KINETICS OF THE REACTIONS OF ALKYL RADICALS WITH HBR AND DBR

Time-resolved resonance fluorescence detection of Br atom appearance following laser flash photolysis of RI (R = CH3, CD3, C2H5, t-C4H9) or Cl2/RH (R = CH3, C2H5) has been employed to study the kinetics of the reactions CH3 + HBr (1), CD3 + HBr (2), CH3 + DBr (3), C2H5 + HBr (4), C2H5 + DBr (5), t-C4H9 + HBr (6), and t-C4H9 + DBr (7) as a function of temperature (257-430 K) and pressure (10-300 Torr of N2). The rates of all reactions are found to increase with decreasing temperature; i.e., activation energies are negative, and 298 K rate coefficients for reactions 1 and 3-7 are found to be significantly faster than previously thought. Arrhenius expressions for reactions 1, 3, 4, and 6 in units of 10(-12) cm3 molecule-1 s-1 are k1 = (1.36 +/- 0.10) exp[(233 +/- 23)/T], k3 = (1.07 +/- 0.17) exp[(130 +/- 55)/T], k4 = (1.33 +/- 0.33) exp[(539 +/- 78)/T], and k6 = (1.07 +/- 0.34) exp[(963 +/- 152)/T]; errors are 2-sigma and represent precision only.
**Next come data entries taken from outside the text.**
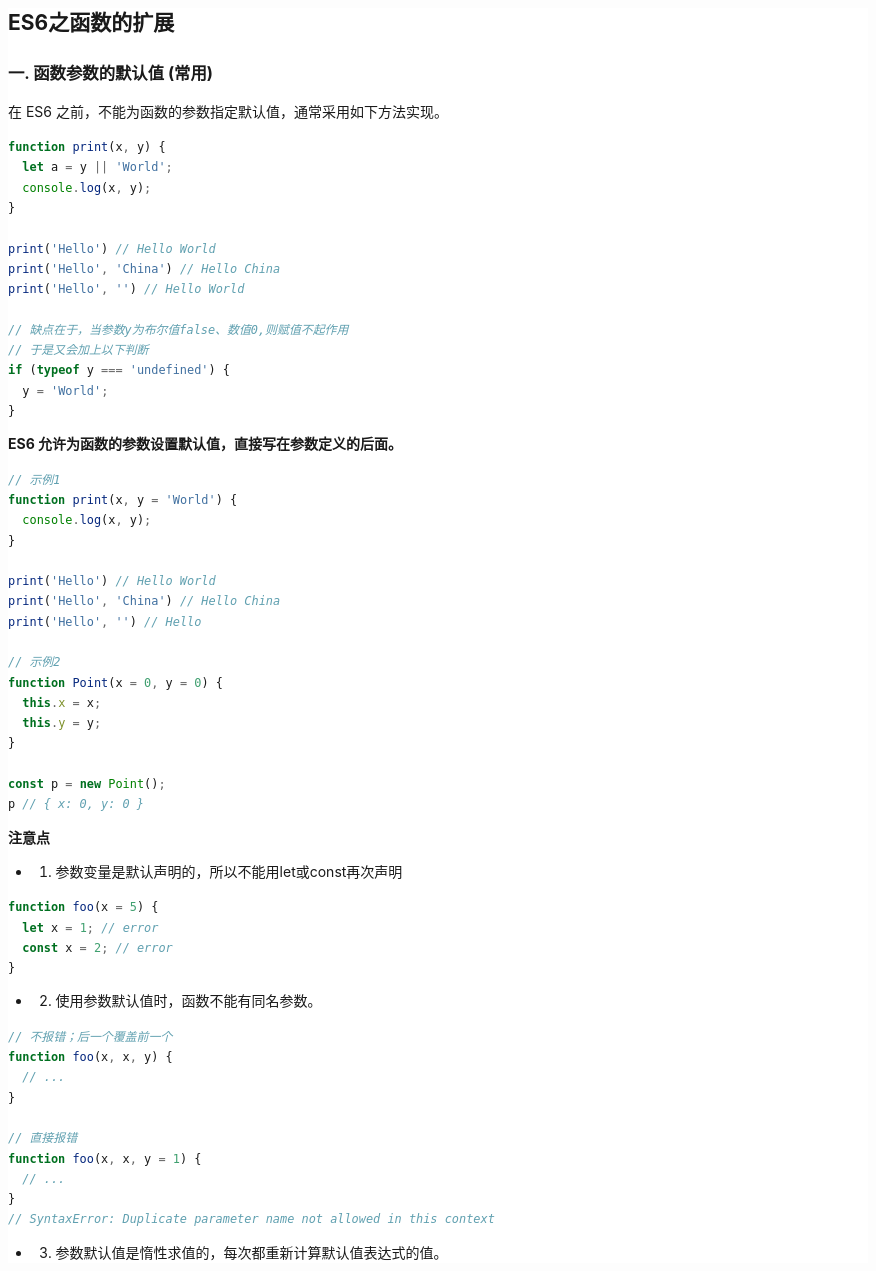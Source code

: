 ## ES6之函数的扩展
### 一. 函数参数的默认值 (常用)
在 ES6 之前，不能为函数的参数指定默认值，通常采用如下方法实现。
```js
function print(x, y) {
  let a = y || 'World';
  console.log(x, y);
}

print('Hello') // Hello World
print('Hello', 'China') // Hello China
print('Hello', '') // Hello World

// 缺点在于，当参数y为布尔值false、数值0,则赋值不起作用
// 于是又会加上以下判断
if (typeof y === 'undefined') {
  y = 'World';
}
```
**ES6 允许为函数的参数设置默认值，直接写在参数定义的后面。**
```js
// 示例1
function print(x, y = 'World') {
  console.log(x, y);
}

print('Hello') // Hello World
print('Hello', 'China') // Hello China
print('Hello', '') // Hello

// 示例2
function Point(x = 0, y = 0) {
  this.x = x;
  this.y = y;
}

const p = new Point();
p // { x: 0, y: 0 }
```
**注意点**
- 1. 参数变量是默认声明的，所以不能用let或const再次声明
```js
function foo(x = 5) {
  let x = 1; // error
  const x = 2; // error
}
```
- 2. 使用参数默认值时，函数不能有同名参数。   
```js
// 不报错；后一个覆盖前一个
function foo(x, x, y) {
  // ...
}

// 直接报错
function foo(x, x, y = 1) {
  // ...
}
// SyntaxError: Duplicate parameter name not allowed in this context
```
- 3. 参数默认值是惰性求值的，每次都重新计算默认值表达式的值。
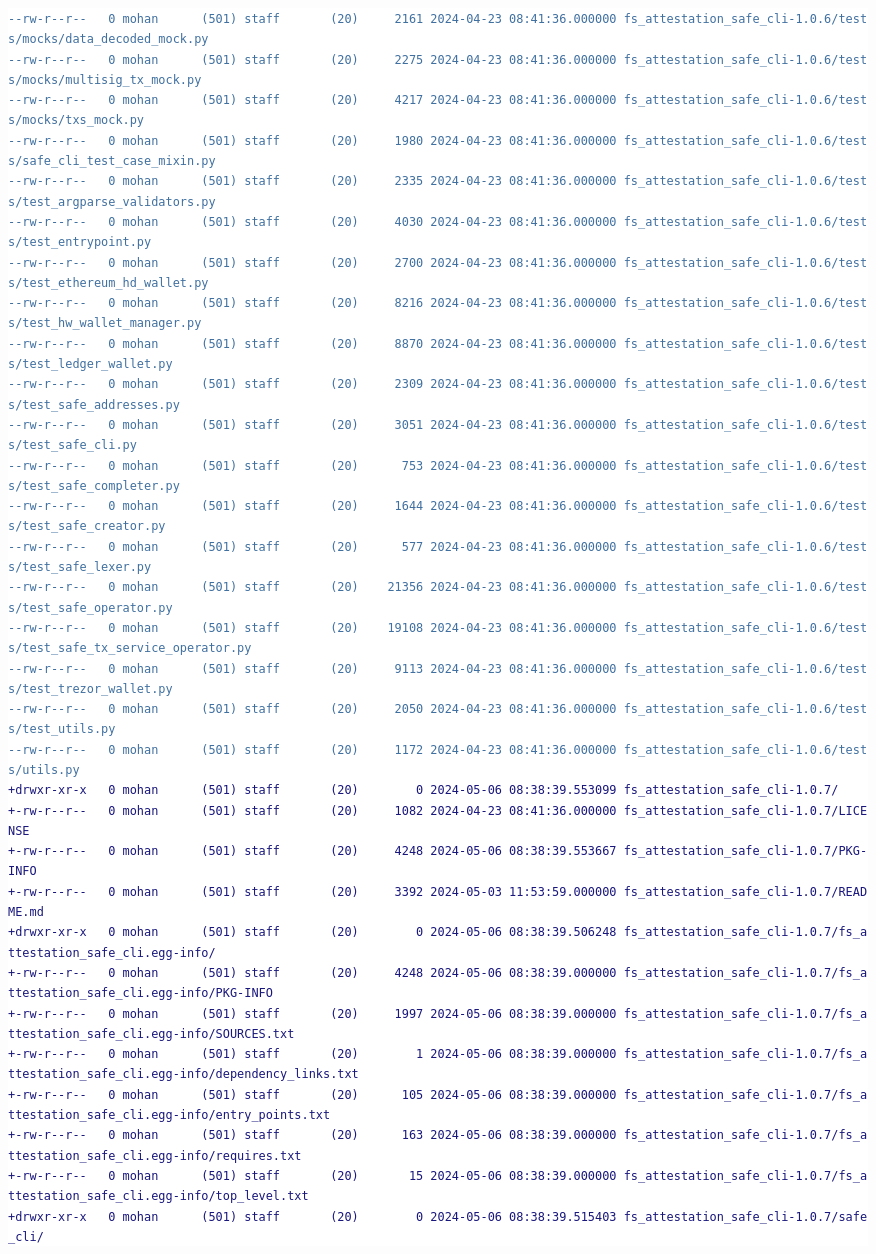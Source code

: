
 ```diff
--rw-r--r--   0 mohan      (501) staff       (20)     2161 2024-04-23 08:41:36.000000 fs_attestation_safe_cli-1.0.6/tests/mocks/data_decoded_mock.py
--rw-r--r--   0 mohan      (501) staff       (20)     2275 2024-04-23 08:41:36.000000 fs_attestation_safe_cli-1.0.6/tests/mocks/multisig_tx_mock.py
--rw-r--r--   0 mohan      (501) staff       (20)     4217 2024-04-23 08:41:36.000000 fs_attestation_safe_cli-1.0.6/tests/mocks/txs_mock.py
--rw-r--r--   0 mohan      (501) staff       (20)     1980 2024-04-23 08:41:36.000000 fs_attestation_safe_cli-1.0.6/tests/safe_cli_test_case_mixin.py
--rw-r--r--   0 mohan      (501) staff       (20)     2335 2024-04-23 08:41:36.000000 fs_attestation_safe_cli-1.0.6/tests/test_argparse_validators.py
--rw-r--r--   0 mohan      (501) staff       (20)     4030 2024-04-23 08:41:36.000000 fs_attestation_safe_cli-1.0.6/tests/test_entrypoint.py
--rw-r--r--   0 mohan      (501) staff       (20)     2700 2024-04-23 08:41:36.000000 fs_attestation_safe_cli-1.0.6/tests/test_ethereum_hd_wallet.py
--rw-r--r--   0 mohan      (501) staff       (20)     8216 2024-04-23 08:41:36.000000 fs_attestation_safe_cli-1.0.6/tests/test_hw_wallet_manager.py
--rw-r--r--   0 mohan      (501) staff       (20)     8870 2024-04-23 08:41:36.000000 fs_attestation_safe_cli-1.0.6/tests/test_ledger_wallet.py
--rw-r--r--   0 mohan      (501) staff       (20)     2309 2024-04-23 08:41:36.000000 fs_attestation_safe_cli-1.0.6/tests/test_safe_addresses.py
--rw-r--r--   0 mohan      (501) staff       (20)     3051 2024-04-23 08:41:36.000000 fs_attestation_safe_cli-1.0.6/tests/test_safe_cli.py
--rw-r--r--   0 mohan      (501) staff       (20)      753 2024-04-23 08:41:36.000000 fs_attestation_safe_cli-1.0.6/tests/test_safe_completer.py
--rw-r--r--   0 mohan      (501) staff       (20)     1644 2024-04-23 08:41:36.000000 fs_attestation_safe_cli-1.0.6/tests/test_safe_creator.py
--rw-r--r--   0 mohan      (501) staff       (20)      577 2024-04-23 08:41:36.000000 fs_attestation_safe_cli-1.0.6/tests/test_safe_lexer.py
--rw-r--r--   0 mohan      (501) staff       (20)    21356 2024-04-23 08:41:36.000000 fs_attestation_safe_cli-1.0.6/tests/test_safe_operator.py
--rw-r--r--   0 mohan      (501) staff       (20)    19108 2024-04-23 08:41:36.000000 fs_attestation_safe_cli-1.0.6/tests/test_safe_tx_service_operator.py
--rw-r--r--   0 mohan      (501) staff       (20)     9113 2024-04-23 08:41:36.000000 fs_attestation_safe_cli-1.0.6/tests/test_trezor_wallet.py
--rw-r--r--   0 mohan      (501) staff       (20)     2050 2024-04-23 08:41:36.000000 fs_attestation_safe_cli-1.0.6/tests/test_utils.py
--rw-r--r--   0 mohan      (501) staff       (20)     1172 2024-04-23 08:41:36.000000 fs_attestation_safe_cli-1.0.6/tests/utils.py
+drwxr-xr-x   0 mohan      (501) staff       (20)        0 2024-05-06 08:38:39.553099 fs_attestation_safe_cli-1.0.7/
+-rw-r--r--   0 mohan      (501) staff       (20)     1082 2024-04-23 08:41:36.000000 fs_attestation_safe_cli-1.0.7/LICENSE
+-rw-r--r--   0 mohan      (501) staff       (20)     4248 2024-05-06 08:38:39.553667 fs_attestation_safe_cli-1.0.7/PKG-INFO
+-rw-r--r--   0 mohan      (501) staff       (20)     3392 2024-05-03 11:53:59.000000 fs_attestation_safe_cli-1.0.7/README.md
+drwxr-xr-x   0 mohan      (501) staff       (20)        0 2024-05-06 08:38:39.506248 fs_attestation_safe_cli-1.0.7/fs_attestation_safe_cli.egg-info/
+-rw-r--r--   0 mohan      (501) staff       (20)     4248 2024-05-06 08:38:39.000000 fs_attestation_safe_cli-1.0.7/fs_attestation_safe_cli.egg-info/PKG-INFO
+-rw-r--r--   0 mohan      (501) staff       (20)     1997 2024-05-06 08:38:39.000000 fs_attestation_safe_cli-1.0.7/fs_attestation_safe_cli.egg-info/SOURCES.txt
+-rw-r--r--   0 mohan      (501) staff       (20)        1 2024-05-06 08:38:39.000000 fs_attestation_safe_cli-1.0.7/fs_attestation_safe_cli.egg-info/dependency_links.txt
+-rw-r--r--   0 mohan      (501) staff       (20)      105 2024-05-06 08:38:39.000000 fs_attestation_safe_cli-1.0.7/fs_attestation_safe_cli.egg-info/entry_points.txt
+-rw-r--r--   0 mohan      (501) staff       (20)      163 2024-05-06 08:38:39.000000 fs_attestation_safe_cli-1.0.7/fs_attestation_safe_cli.egg-info/requires.txt
+-rw-r--r--   0 mohan      (501) staff       (20)       15 2024-05-06 08:38:39.000000 fs_attestation_safe_cli-1.0.7/fs_attestation_safe_cli.egg-info/top_level.txt
+drwxr-xr-x   0 mohan      (501) staff       (20)        0 2024-05-06 08:38:39.515403 fs_attestation_safe_cli-1.0.7/safe_cli/
```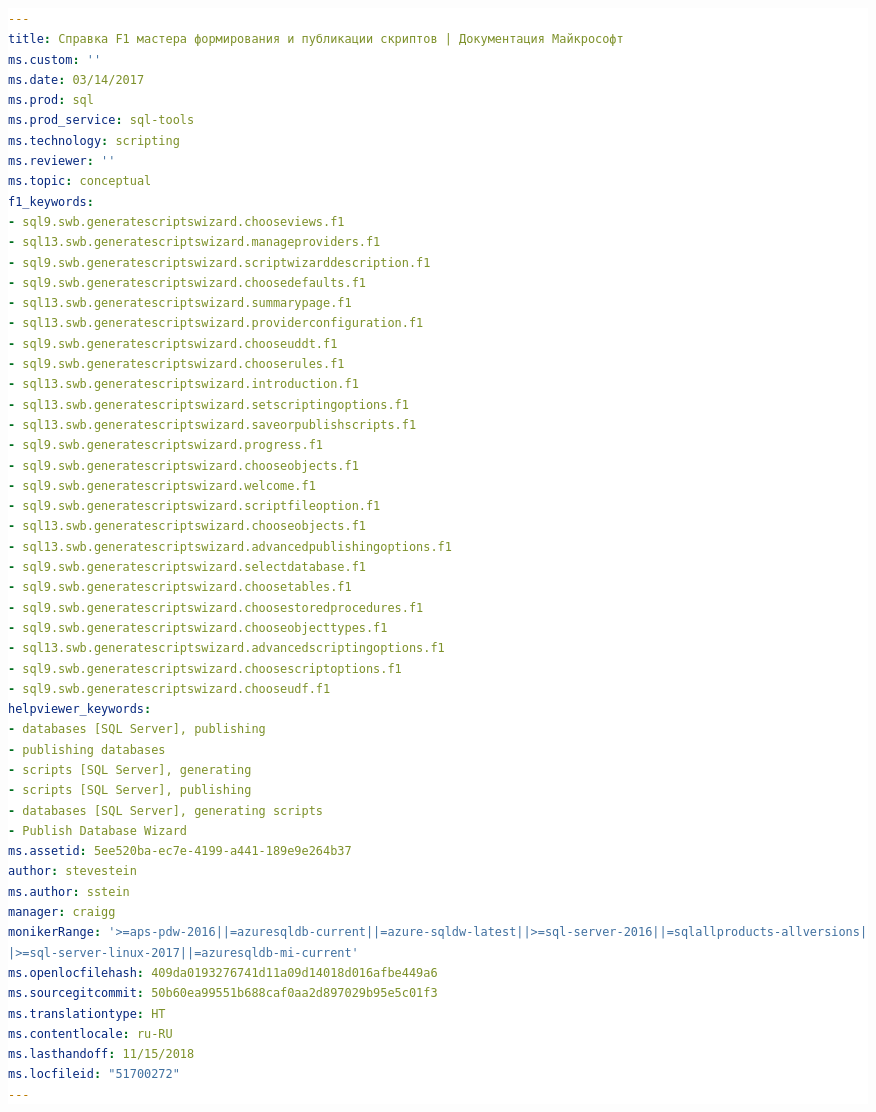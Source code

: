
 ```yaml
---
title: Справка F1 мастера формирования и публикации скриптов | Документация Майкрософт
ms.custom: ''
ms.date: 03/14/2017
ms.prod: sql
ms.prod_service: sql-tools
ms.technology: scripting
ms.reviewer: ''
ms.topic: conceptual
f1_keywords:
- sql9.swb.generatescriptswizard.chooseviews.f1
- sql13.swb.generatescriptswizard.manageproviders.f1
- sql9.swb.generatescriptswizard.scriptwizarddescription.f1
- sql9.swb.generatescriptswizard.choosedefaults.f1
- sql13.swb.generatescriptswizard.summarypage.f1
- sql13.swb.generatescriptswizard.providerconfiguration.f1
- sql9.swb.generatescriptswizard.chooseuddt.f1
- sql9.swb.generatescriptswizard.chooserules.f1
- sql13.swb.generatescriptswizard.introduction.f1
- sql13.swb.generatescriptswizard.setscriptingoptions.f1
- sql13.swb.generatescriptswizard.saveorpublishscripts.f1
- sql9.swb.generatescriptswizard.progress.f1
- sql9.swb.generatescriptswizard.chooseobjects.f1
- sql9.swb.generatescriptswizard.welcome.f1
- sql9.swb.generatescriptswizard.scriptfileoption.f1
- sql13.swb.generatescriptswizard.chooseobjects.f1
- sql13.swb.generatescriptswizard.advancedpublishingoptions.f1
- sql9.swb.generatescriptswizard.selectdatabase.f1
- sql9.swb.generatescriptswizard.choosetables.f1
- sql9.swb.generatescriptswizard.choosestoredprocedures.f1
- sql9.swb.generatescriptswizard.chooseobjecttypes.f1
- sql13.swb.generatescriptswizard.advancedscriptingoptions.f1
- sql9.swb.generatescriptswizard.choosescriptoptions.f1
- sql9.swb.generatescriptswizard.chooseudf.f1
helpviewer_keywords:
- databases [SQL Server], publishing
- publishing databases
- scripts [SQL Server], generating
- scripts [SQL Server], publishing
- databases [SQL Server], generating scripts
- Publish Database Wizard
ms.assetid: 5ee520ba-ec7e-4199-a441-189e9e264b37
author: stevestein
ms.author: sstein
manager: craigg
monikerRange: '>=aps-pdw-2016||=azuresqldb-current||=azure-sqldw-latest||>=sql-server-2016||=sqlallproducts-allversions||>=sql-server-linux-2017||=azuresqldb-mi-current'
ms.openlocfilehash: 409da0193276741d11a09d14018d016afbe449a6
ms.sourcegitcommit: 50b60ea99551b688caf0aa2d897029b95e5c01f3
ms.translationtype: HT
ms.contentlocale: ru-RU
ms.lasthandoff: 11/15/2018
ms.locfileid: "51700272"
---
```
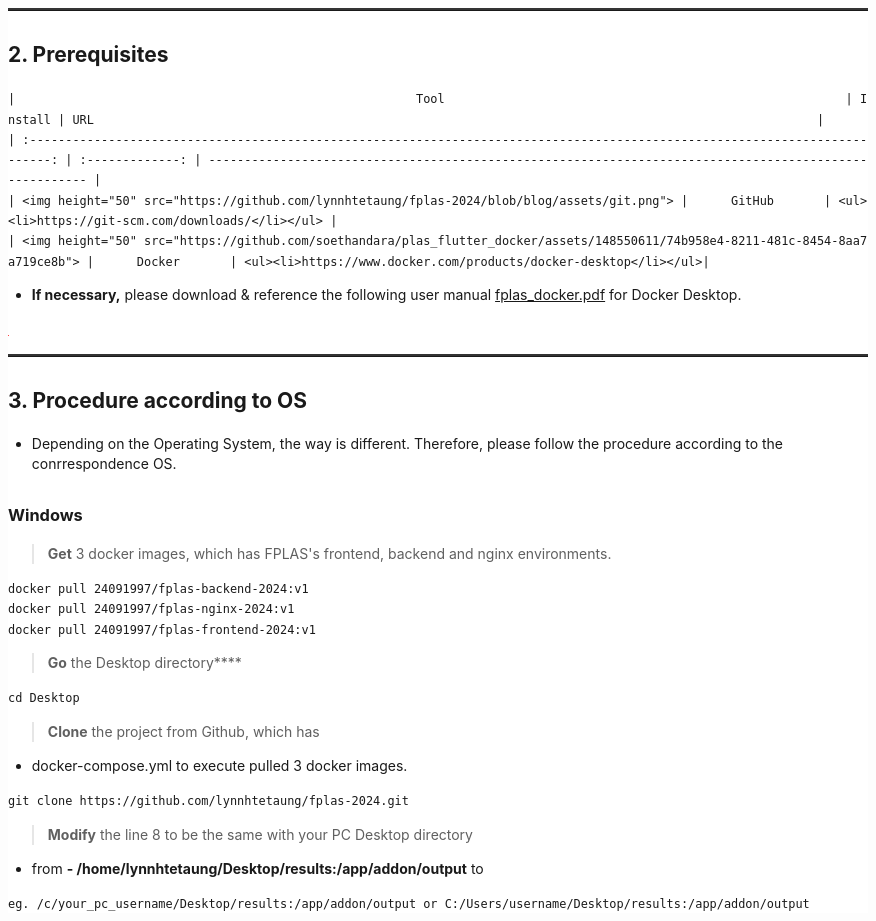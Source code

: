 <hr style="border-top: 2px solid #333;">

## 2. Prerequisites 

	|                                                        Tool                                                        | Install | URL                                                                                                     |
	| :---------------------------------------------------------------------------------------------------------------------------: | :-------------: | ------------------------------------------------------------------------------------------------------- |
	| <img height="50" src="https://github.com/lynnhtetaung/fplas-2024/blob/blog/assets/git.png"> |      GitHub       | <ul><li>https://git-scm.com/downloads/</li></ul> |
	| <img height="50" src="https://github.com/soethandara/plas_flutter_docker/assets/148550611/74b958e4-8211-481c-8454-8aa7a719ce8b"> |      Docker       | <ul><li>https://www.docker.com/products/docker-desktop</li></ul>|

- <strong>If necessary,</strong> please download & reference the following user manual [fplas_docker.pdf](https://github.com/lynnhtetaung/fplas-2024/blob/blog/fplas_docker.pdf) for Docker Desktop.
	
<a href="#flutter-development-environment-in-docker-container" style="font-size: 0.1px; color: #FF0000;">if back to top ↑ </a>
<hr style="border-top: 2px solid #333;">

## 3. Procedure according to OS
- Depending on the Operating System, the way is different. Therefore, please follow the procedure according to the conrrespondence OS.
##

### Windows

> **Get** 3 docker images, which has FPLAS's frontend, backend and nginx environments.
```
docker pull 24091997/fplas-backend-2024:v1
docker pull 24091997/fplas-nginx-2024:v1
docker pull 24091997/fplas-frontend-2024:v1
```

> **Go** the Desktop directory****

```
cd Desktop
```

> **Clone** the project from Github, which has
- docker-compose.yml to execute pulled 3 docker images.
```
git clone https://github.com/lynnhtetaung/fplas-2024.git
```

> **Modify** the line 8 to be the same with your PC Desktop directory
- from **- /home/lynnhtetaung/Desktop/results:/app/addon/output** to
```
eg. /c/your_pc_username/Desktop/results:/app/addon/output or C:/Users/username/Desktop/results:/app/addon/output
```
Normal kinetic isotope effects are observed (k(HBr) > k(DBr), although the ratio k(HBr/k(DBr) decreases in magnitude with decreasing activation energy; i.e., k(HBr)/k(DBr) is largest for R = CH3 and smallest for R = t-C4H9. Combining our results with the best available kinetic data for the reverse reactions (Br + RH) yields the following 298 K alkyl radical heats of formation in units of kcal mol-1: CH3, 35.3 +/- 0.6; C2H5, 29.1 +/- 0.6; t-C4H9, 12.1 +/- 0.8; errors are 2-sigma and represent estimates of absolute accuracy.